Monday, May 5, 2008


It’s funny. I woke up early Sunday morning and went out onto the porch of our little cottage at Ndali Lodge where we spent the weekend (more on that later) to read while I waited for our absurdly good coffee to be delivered at 8:00 AM. That morning I finished Cormac McCarthy’s The Road (I finished it weeping, no weeping – again, more on that later) only to find J and myself later in the day on an epic and depressing road adventure of our own. It was the day of the road.

After arriving at Ndali on Friday afternoon, Saturday we passed by the car and saw that we had a flat tire. We put on the spare (and when I say “we” I mean the four lovely men who work at Ndali) and on Sunday morning J and I drove into Fort Portal on our way back to Kampala to patch up the tire. They found the nail and fixed the puncture and put the tire back on the car. Good to go.

Two hours later we were on the side of the road with the same flat tire. We put the spare back on and drove forty kilometers to Mubende. Here they found a second nail – had it been there all along or was it a brand new nail? – and we were told we needed a new tube inside the tire. An hour later we were back on the road and moving right along.

We felt confident about the car and let me tell you why. Last week J took the car in to get fully serviced in anticipation of selling our car in the next couple of weeks. Among other things we fixed the passenger side door handle so you no longer need to roll down the window and open the door from the outside to let yourself out; we reattached the speaker wires on the driver’s side; we had the radiator sealed so it no longer leaked fluid and overheated.

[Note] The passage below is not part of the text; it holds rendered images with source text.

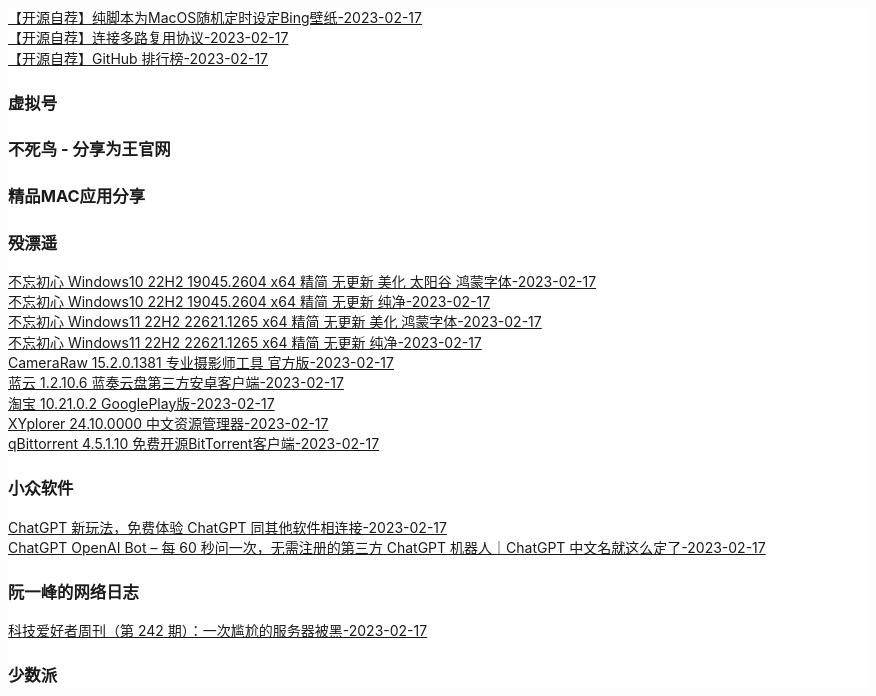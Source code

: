 <a target=_blank rel=nofollow href="https://github.com/ruanyf/weekly/issues/2924" >【开源自荐】纯脚本为MacOS随机定时设定Bing壁纸-2023-02-17</a><br/><a target=_blank rel=nofollow href="https://github.com/ruanyf/weekly/issues/2923" >【开源自荐】连接多路复用协议-2023-02-17</a><br/><a target=_blank rel=nofollow href="https://github.com/ruanyf/weekly/issues/2922" >【开源自荐】GitHub 排行榜-2023-02-17</a><br/>



###  虚拟号







###  不死鸟 - 分享为王官网





###  精品MAC应用分享





###  殁漂遥

<a target=_blank rel=nofollow href="https://www.mpyit.com/73789.html" >不忘初心 Windows10 22H2 19045.2604 x64 精简 无更新 美化 太阳谷 鸿蒙字体-2023-02-17</a><br/><a target=_blank rel=nofollow href="https://www.mpyit.com/73764.html" >不忘初心 Windows10 22H2 19045.2604 x64 精简 无更新 纯净-2023-02-17</a><br/><a target=_blank rel=nofollow href="https://www.mpyit.com/73813.html" >不忘初心 Windows11 22H2 22621.1265 x64 精简 无更新 美化 鸿蒙字体-2023-02-17</a><br/><a target=_blank rel=nofollow href="https://www.mpyit.com/73794.html" >不忘初心 Windows11 22H2 22621.1265 x64 精简 无更新 纯净-2023-02-17</a><br/><a target=_blank rel=nofollow href="https://www.mpyit.com/cameraraw15.html" >CameraRaw 15.2.0.1381 专业摄影师工具 官方版-2023-02-17</a><br/><a target=_blank rel=nofollow href="https://www.mpyit.com/lanyunapk.html" >蓝云 1.2.10.6 蓝奏云盘第三方安卓客户端-2023-02-17</a><br/><a target=_blank rel=nofollow href="https://www.mpyit.com/taobaogp.html" >淘宝 10.21.0.2 GooglePlay版-2023-02-17</a><br/><a target=_blank rel=nofollow href="https://www.mpyit.com/xyplorer.html" >XYplorer 24.10.0000 中文资源管理器-2023-02-17</a><br/><a target=_blank rel=nofollow href="https://www.mpyit.com/qbittorrent.html" >qBittorrent 4.5.1.10 免费开源BitTorrent客户端-2023-02-17</a><br/>



###  小众软件

<a target=_blank rel=nofollow href="https://www.appinn.com/chatgpt-jijyun/" >ChatGPT 新玩法，免费体验 ChatGPT 同其他软件相连接-2023-02-17</a><br/><a target=_blank rel=nofollow href="https://www.appinn.com/chatgpt-openai-bot/" >ChatGPT OpenAI Bot – 每 60 秒问一次，无需注册的第三方 ChatGPT 机器人｜ChatGPT 中文名就这么定了-2023-02-17</a><br/>



###  阮一峰的网络日志

<a target=_blank rel=nofollow href="http://www.ruanyifeng.com/blog/2023/02/weekly-issue-242.html" >科技爱好者周刊（第 242 期）：一次尴尬的服务器被黑-2023-02-17</a><br/>



###  少数派
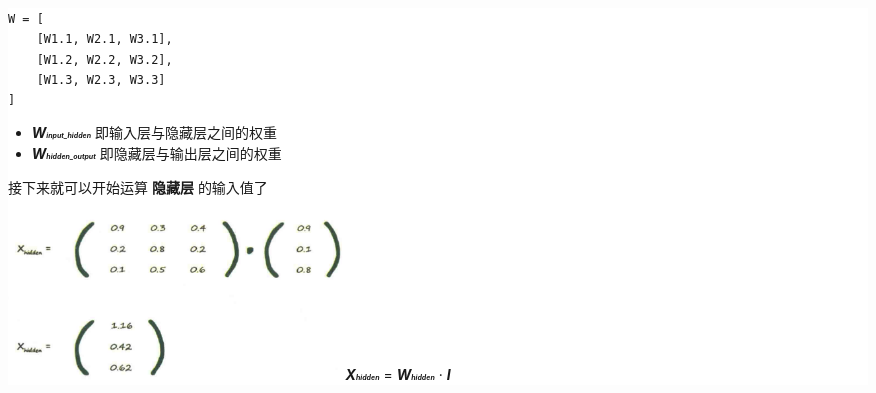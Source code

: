 

```
W = [
	[W1.1, W2.1, W3.1],
	[W1.2, W2.2, W3.2],
	[W1.3, W2.3, W3.3]
]
```

- ***W<span style="font-size: 0.5em;">input_hidden</span>*** 即输入层与隐藏层之间的权重
- ***W<span style="font-size: 0.5em;">hidden_output</span>*** 即隐藏层与输出层之间的权重



接下来就可以开始运算 **隐藏层** 的输入值了

<img src="02_神经网络如何工作.assets\image-20230528063037954.png" alt="image-20230528063037954" style="zoom:33%;" />***X<span style="font-size: 0.5em;">hidden</span>*** = ***W<span style="font-size: 0.5em;">hidden</span>*** · ***I***


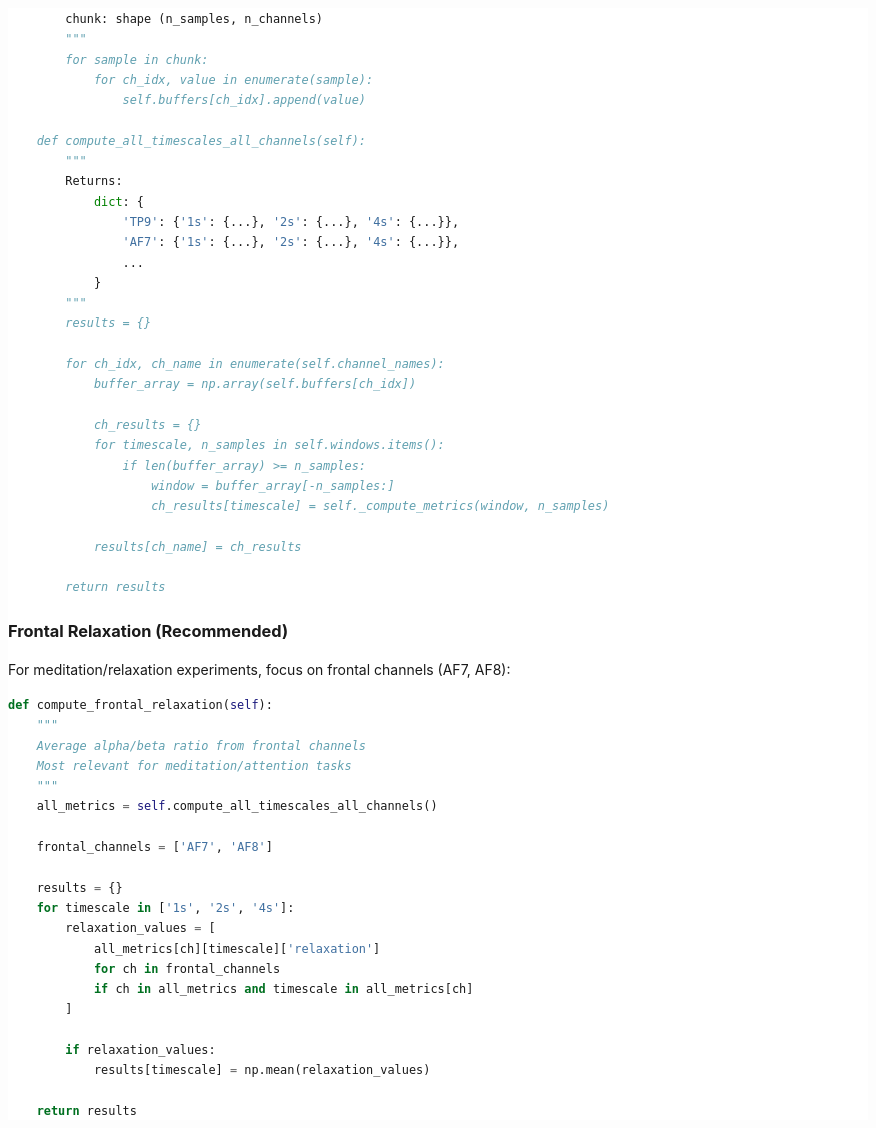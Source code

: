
 ```python
        chunk: shape (n_samples, n_channels)
        """
        for sample in chunk:
            for ch_idx, value in enumerate(sample):
                self.buffers[ch_idx].append(value)

    def compute_all_timescales_all_channels(self):
        """
        Returns:
            dict: {
                'TP9': {'1s': {...}, '2s': {...}, '4s': {...}},
                'AF7': {'1s': {...}, '2s': {...}, '4s': {...}},
                ...
            }
        """
        results = {}

        for ch_idx, ch_name in enumerate(self.channel_names):
            buffer_array = np.array(self.buffers[ch_idx])

            ch_results = {}
            for timescale, n_samples in self.windows.items():
                if len(buffer_array) >= n_samples:
                    window = buffer_array[-n_samples:]
                    ch_results[timescale] = self._compute_metrics(window, n_samples)

            results[ch_name] = ch_results

        return results
```

### Frontal Relaxation (Recommended)

For meditation/relaxation experiments, focus on frontal channels (AF7, AF8):

```python
def compute_frontal_relaxation(self):
    """
    Average alpha/beta ratio from frontal channels
    Most relevant for meditation/attention tasks
    """
    all_metrics = self.compute_all_timescales_all_channels()

    frontal_channels = ['AF7', 'AF8']

    results = {}
    for timescale in ['1s', '2s', '4s']:
        relaxation_values = [
            all_metrics[ch][timescale]['relaxation']
            for ch in frontal_channels
            if ch in all_metrics and timescale in all_metrics[ch]
        ]

        if relaxation_values:
            results[timescale] = np.mean(relaxation_values)

    return results
```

So when we ended up on the side of the road – again – with the front of the car smoking just outside of Mityana and only about 50 kilometers from Kampala, it was a bit of a surprise. The sealant on the radiator had busted open and the radiator was as dry as a bone. We sat on the ground and waited for the car to cool off. (We had some cooling off to do ourselves.) Eight hours later (it should have taken five hours, tops) we arrived back home to two whacked-out cats who were not altogether pleased with us for leaving them alone inside for two days.

Now, who wants to buy our car?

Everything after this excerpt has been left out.